Problem description
Transcribe every record that appears below, exactly and in full.

Records supplied

——————

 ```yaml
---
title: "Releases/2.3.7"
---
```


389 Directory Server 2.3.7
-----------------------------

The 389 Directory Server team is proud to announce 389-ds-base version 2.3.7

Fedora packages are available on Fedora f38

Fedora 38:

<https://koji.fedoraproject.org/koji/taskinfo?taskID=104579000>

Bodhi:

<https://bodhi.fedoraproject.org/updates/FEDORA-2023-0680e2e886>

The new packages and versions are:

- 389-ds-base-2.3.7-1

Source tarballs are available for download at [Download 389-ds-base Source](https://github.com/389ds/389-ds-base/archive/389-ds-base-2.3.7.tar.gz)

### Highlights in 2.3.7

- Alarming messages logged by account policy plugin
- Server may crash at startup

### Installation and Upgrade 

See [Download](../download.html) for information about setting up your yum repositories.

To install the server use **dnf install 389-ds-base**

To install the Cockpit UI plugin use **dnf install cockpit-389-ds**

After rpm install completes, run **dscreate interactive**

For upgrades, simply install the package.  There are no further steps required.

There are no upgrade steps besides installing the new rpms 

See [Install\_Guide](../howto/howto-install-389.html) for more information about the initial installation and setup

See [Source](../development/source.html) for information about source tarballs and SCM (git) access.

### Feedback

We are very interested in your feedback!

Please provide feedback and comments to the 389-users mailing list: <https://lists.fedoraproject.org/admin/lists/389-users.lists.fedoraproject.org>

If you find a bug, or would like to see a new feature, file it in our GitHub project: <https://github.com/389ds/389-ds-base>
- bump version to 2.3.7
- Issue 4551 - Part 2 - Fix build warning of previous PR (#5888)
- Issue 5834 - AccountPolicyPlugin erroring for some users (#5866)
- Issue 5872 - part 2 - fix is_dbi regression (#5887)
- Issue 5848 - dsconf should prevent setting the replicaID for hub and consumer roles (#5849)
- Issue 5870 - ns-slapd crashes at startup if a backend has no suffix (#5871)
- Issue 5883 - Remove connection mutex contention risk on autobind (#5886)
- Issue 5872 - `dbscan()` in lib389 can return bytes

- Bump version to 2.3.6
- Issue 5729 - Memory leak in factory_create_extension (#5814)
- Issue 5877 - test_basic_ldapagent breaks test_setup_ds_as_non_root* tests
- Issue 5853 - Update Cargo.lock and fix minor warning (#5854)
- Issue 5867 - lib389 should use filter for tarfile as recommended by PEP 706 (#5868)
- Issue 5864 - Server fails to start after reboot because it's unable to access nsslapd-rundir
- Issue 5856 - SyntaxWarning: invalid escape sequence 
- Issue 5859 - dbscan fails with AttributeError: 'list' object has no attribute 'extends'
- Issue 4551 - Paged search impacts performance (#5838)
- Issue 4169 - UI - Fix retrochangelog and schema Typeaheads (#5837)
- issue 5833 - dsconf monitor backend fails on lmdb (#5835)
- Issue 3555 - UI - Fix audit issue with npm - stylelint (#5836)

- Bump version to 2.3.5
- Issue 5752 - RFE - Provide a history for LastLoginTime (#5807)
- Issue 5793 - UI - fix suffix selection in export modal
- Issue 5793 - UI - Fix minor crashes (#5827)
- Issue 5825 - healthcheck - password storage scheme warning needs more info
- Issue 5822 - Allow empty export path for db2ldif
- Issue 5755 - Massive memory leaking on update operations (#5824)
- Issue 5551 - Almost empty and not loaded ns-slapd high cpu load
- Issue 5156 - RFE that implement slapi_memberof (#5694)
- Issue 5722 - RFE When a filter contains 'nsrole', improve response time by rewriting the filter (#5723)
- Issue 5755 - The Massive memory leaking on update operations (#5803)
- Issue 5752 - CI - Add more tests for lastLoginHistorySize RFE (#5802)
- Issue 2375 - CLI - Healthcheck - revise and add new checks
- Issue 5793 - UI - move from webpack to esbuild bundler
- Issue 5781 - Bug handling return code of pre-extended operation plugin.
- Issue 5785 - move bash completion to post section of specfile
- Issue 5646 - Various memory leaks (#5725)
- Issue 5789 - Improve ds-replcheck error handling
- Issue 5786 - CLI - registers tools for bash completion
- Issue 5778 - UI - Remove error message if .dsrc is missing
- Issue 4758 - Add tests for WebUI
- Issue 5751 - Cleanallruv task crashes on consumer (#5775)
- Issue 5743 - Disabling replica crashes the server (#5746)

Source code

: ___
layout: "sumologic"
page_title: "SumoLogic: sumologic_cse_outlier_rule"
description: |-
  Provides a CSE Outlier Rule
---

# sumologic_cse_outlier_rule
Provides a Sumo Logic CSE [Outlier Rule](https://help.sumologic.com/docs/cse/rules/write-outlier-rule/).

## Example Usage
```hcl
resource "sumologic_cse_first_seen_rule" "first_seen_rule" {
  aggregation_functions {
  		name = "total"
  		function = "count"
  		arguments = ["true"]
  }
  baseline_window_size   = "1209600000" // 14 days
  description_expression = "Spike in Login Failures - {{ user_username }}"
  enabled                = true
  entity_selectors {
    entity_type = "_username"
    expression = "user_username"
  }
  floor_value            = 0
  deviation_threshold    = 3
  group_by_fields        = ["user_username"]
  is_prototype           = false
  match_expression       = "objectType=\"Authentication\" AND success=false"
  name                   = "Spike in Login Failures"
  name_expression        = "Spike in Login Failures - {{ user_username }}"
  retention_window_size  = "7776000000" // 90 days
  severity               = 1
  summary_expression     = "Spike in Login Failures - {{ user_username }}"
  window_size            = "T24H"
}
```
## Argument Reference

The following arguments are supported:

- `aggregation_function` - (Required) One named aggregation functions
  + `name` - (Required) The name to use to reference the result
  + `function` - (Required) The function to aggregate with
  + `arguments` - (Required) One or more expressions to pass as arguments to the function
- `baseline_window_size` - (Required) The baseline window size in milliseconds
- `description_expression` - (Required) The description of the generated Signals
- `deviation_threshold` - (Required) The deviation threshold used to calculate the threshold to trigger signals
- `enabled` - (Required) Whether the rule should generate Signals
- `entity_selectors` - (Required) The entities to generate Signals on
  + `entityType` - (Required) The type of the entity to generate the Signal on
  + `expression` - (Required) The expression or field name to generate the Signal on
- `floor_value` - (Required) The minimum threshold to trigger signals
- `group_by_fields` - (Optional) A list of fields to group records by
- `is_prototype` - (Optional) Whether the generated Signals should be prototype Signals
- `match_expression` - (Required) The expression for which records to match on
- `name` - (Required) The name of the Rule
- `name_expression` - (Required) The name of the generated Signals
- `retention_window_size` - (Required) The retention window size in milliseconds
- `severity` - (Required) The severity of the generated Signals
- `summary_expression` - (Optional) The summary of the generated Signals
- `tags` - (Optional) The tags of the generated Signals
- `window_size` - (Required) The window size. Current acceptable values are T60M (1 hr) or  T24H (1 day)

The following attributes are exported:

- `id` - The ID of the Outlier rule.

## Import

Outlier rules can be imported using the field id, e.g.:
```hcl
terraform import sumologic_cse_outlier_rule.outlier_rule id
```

——————

Solution below
 ```yaml
---
title: "Releases/2.3.7"
---
```


389 Directory Server 2.3.7
-----------------------------

The 389 Directory Server team is proud to announce 389-ds-base version 2.3.7

Fedora packages are available on Fedora f38

Fedora 38:

<https://koji.fedoraproject.org/koji/taskinfo?taskID=104579000>

Bodhi:

<https://bodhi.fedoraproject.org/updates/FEDORA-2023-0680e2e886>

The new packages and versions are:

- 389-ds-base-2.3.7-1

Source tarballs are available for download at [Download 389-ds-base Source](https://github.com/389ds/389-ds-base/archive/389-ds-base-2.3.7.tar.gz)

### Highlights in 2.3.7

- Alarming messages logged by account policy plugin
- Server may crash at startup

### Installation and Upgrade 

See [Download](../download.html) for information about setting up your yum repositories.

To install the server use **dnf install 389-ds-base**

To install the Cockpit UI plugin use **dnf install cockpit-389-ds**

After rpm install completes, run **dscreate interactive**

For upgrades, simply install the package.  There are no further steps required.

There are no upgrade steps besides installing the new rpms 

See [Install\_Guide](../howto/howto-install-389.html) for more information about the initial installation and setup

See [Source](../development/source.html) for information about source tarballs and SCM (git) access.

### Feedback

We are very interested in your feedback!

Please provide feedback and comments to the 389-users mailing list: <https://lists.fedoraproject.org/admin/lists/389-users.lists.fedoraproject.org>

If you find a bug, or would like to see a new feature, file it in our GitHub project: <https://github.com/389ds/389-ds-base>
- bump version to 2.3.7
- Issue 4551 - Part 2 - Fix build warning of previous PR (#5888)
- Issue 5834 - AccountPolicyPlugin erroring for some users (#5866)
- Issue 5872 - part 2 - fix is_dbi regression (#5887)
- Issue 5848 - dsconf should prevent setting the replicaID for hub and consumer roles (#5849)
- Issue 5870 - ns-slapd crashes at startup if a backend has no suffix (#5871)
- Issue 5883 - Remove connection mutex contention risk on autobind (#5886)
- Issue 5872 - `dbscan()` in lib389 can return bytes

- Bump version to 2.3.6
- Issue 5729 - Memory leak in factory_create_extension (#5814)
- Issue 5877 - test_basic_ldapagent breaks test_setup_ds_as_non_root* tests
- Issue 5853 - Update Cargo.lock and fix minor warning (#5854)
- Issue 5867 - lib389 should use filter for tarfile as recommended by PEP 706 (#5868)
- Issue 5864 - Server fails to start after reboot because it's unable to access nsslapd-rundir
- Issue 5856 - SyntaxWarning: invalid escape sequence 
- Issue 5859 - dbscan fails with AttributeError: 'list' object has no attribute 'extends'
- Issue 4551 - Paged search impacts performance (#5838)
- Issue 4169 - UI - Fix retrochangelog and schema Typeaheads (#5837)
- issue 5833 - dsconf monitor backend fails on lmdb (#5835)
- Issue 3555 - UI - Fix audit issue with npm - stylelint (#5836)

- Bump version to 2.3.5
- Issue 5752 - RFE - Provide a history for LastLoginTime (#5807)
- Issue 5793 - UI - fix suffix selection in export modal
- Issue 5793 - UI - Fix minor crashes (#5827)
- Issue 5825 - healthcheck - password storage scheme warning needs more info
- Issue 5822 - Allow empty export path for db2ldif
- Issue 5755 - Massive memory leaking on update operations (#5824)
- Issue 5551 - Almost empty and not loaded ns-slapd high cpu load
- Issue 5156 - RFE that implement slapi_memberof (#5694)
- Issue 5722 - RFE When a filter contains 'nsrole', improve response time by rewriting the filter (#5723)
- Issue 5755 - The Massive memory leaking on update operations (#5803)
- Issue 5752 - CI - Add more tests for lastLoginHistorySize RFE (#5802)
- Issue 2375 - CLI - Healthcheck - revise and add new checks
- Issue 5793 - UI - move from webpack to esbuild bundler
- Issue 5781 - Bug handling return code of pre-extended operation plugin.
- Issue 5785 - move bash completion to post section of specfile
- Issue 5646 - Various memory leaks (#5725)
- Issue 5789 - Improve ds-replcheck error handling
- Issue 5786 - CLI - registers tools for bash completion
- Issue 5778 - UI - Remove error message if .dsrc is missing
- Issue 4758 - Add tests for WebUI
- Issue 5751 - Cleanallruv task crashes on consumer (#5775)
- Issue 5743 - Disabling replica crashes the server (#5746)

Source code

: ___
layout: "sumologic"
page_title: "SumoLogic: sumologic_cse_outlier_rule"
description: |-
  Provides a CSE Outlier Rule
---

# sumologic_cse_outlier_rule
Provides a Sumo Logic CSE [Outlier Rule](https://help.sumologic.com/docs/cse/rules/write-outlier-rule/).

## Example Usage
```hcl
resource "sumologic_cse_first_seen_rule" "first_seen_rule" {
  aggregation_functions {
  		name = "total"
  		function = "count"
  		arguments = ["true"]
  }
  baseline_window_size   = "1209600000" // 14 days
  description_expression = "Spike in Login Failures - {{ user_username }}"
  enabled                = true
  entity_selectors {
    entity_type = "_username"
    expression = "user_username"
  }
  floor_value            = 0
  deviation_threshold    = 3
  group_by_fields        = ["user_username"]
  is_prototype           = false
  match_expression       = "objectType=\"Authentication\" AND success=false"
  name                   = "Spike in Login Failures"
  name_expression        = "Spike in Login Failures - {{ user_username }}"
  retention_window_size  = "7776000000" // 90 days
  severity               = 1
  summary_expression     = "Spike in Login Failures - {{ user_username }}"
  window_size            = "T24H"
}
```
## Argument Reference

The following arguments are supported:

- `aggregation_function` - (Required) One named aggregation functions
  + `name` - (Required) The name to use to reference the result
  + `function` - (Required) The function to aggregate with
  + `arguments` - (Required) One or more expressions to pass as arguments to the function
- `baseline_window_size` - (Required) The baseline window size in milliseconds
- `description_expression` - (Required) The description of the generated Signals
- `deviation_threshold` - (Required) The deviation threshold used to calculate the threshold to trigger signals
- `enabled` - (Required) Whether the rule should generate Signals
- `entity_selectors` - (Required) The entities to generate Signals on
  + `entityType` - (Required) The type of the entity to generate the Signal on
  + `expression` - (Required) The expression or field name to generate the Signal on
- `floor_value` - (Required) The minimum threshold to trigger signals
- `group_by_fields` - (Optional) A list of fields to group records by
- `is_prototype` - (Optional) Whether the generated Signals should be prototype Signals
- `match_expression` - (Required) The expression for which records to match on
- `name` - (Required) The name of the Rule
- `name_expression` - (Required) The name of the generated Signals
- `retention_window_size` - (Required) The retention window size in milliseconds
- `severity` - (Required) The severity of the generated Signals
- `summary_expression` - (Optional) The summary of the generated Signals
- `tags` - (Optional) The tags of the generated Signals
- `window_size` - (Required) The window size. Current acceptable values are T60M (1 hr) or  T24H (1 day)

The following attributes are exported:

- `id` - The ID of the Outlier rule.

## Import

Outlier rules can be imported using the field id, e.g.:
```hcl
terraform import sumologic_cse_outlier_rule.outlier_rule id
```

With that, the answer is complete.